Required work: Write out, word for word, every line from the one containing "We downloaded the" through the last line of the records below, both ends included.

** Records shown follows **

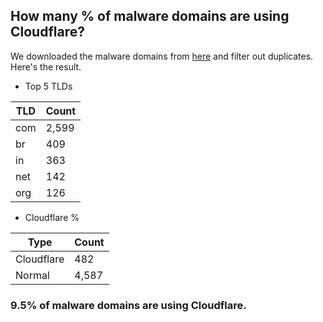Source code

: ## How many % of malware domains are using Cloudflare?


We downloaded the malware domains from [here](https://urlhaus.abuse.ch) and filter out duplicates.
Here's the result.


[//]: # (start replacement)


- Top 5 TLDs

| TLD | Count |
| --- | --- |
| com | 2,599 |
| br | 409 |
| in | 363 |
| net | 142 |
| org | 126 |


- Cloudflare %

| Type | Count |
| --- | --- |
| Cloudflare | 482 |
| Normal | 4,587 |


### 9.5% of malware domains are using Cloudflare.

** End of Records shown **

Written response:
We downloaded the malware domains from [here](https://urlhaus.abuse.ch) and filter out duplicates.
Here's the result.


[//]: # (start replacement)


- Top 5 TLDs

| TLD | Count |
| --- | --- |
| com | 2,599 |
| br | 409 |
| in | 363 |
| net | 142 |
| org | 126 |


- Cloudflare %

| Type | Count |
| --- | --- |
| Cloudflare | 482 |
| Normal | 4,587 |


### 9.5% of malware domains are using Cloudflare.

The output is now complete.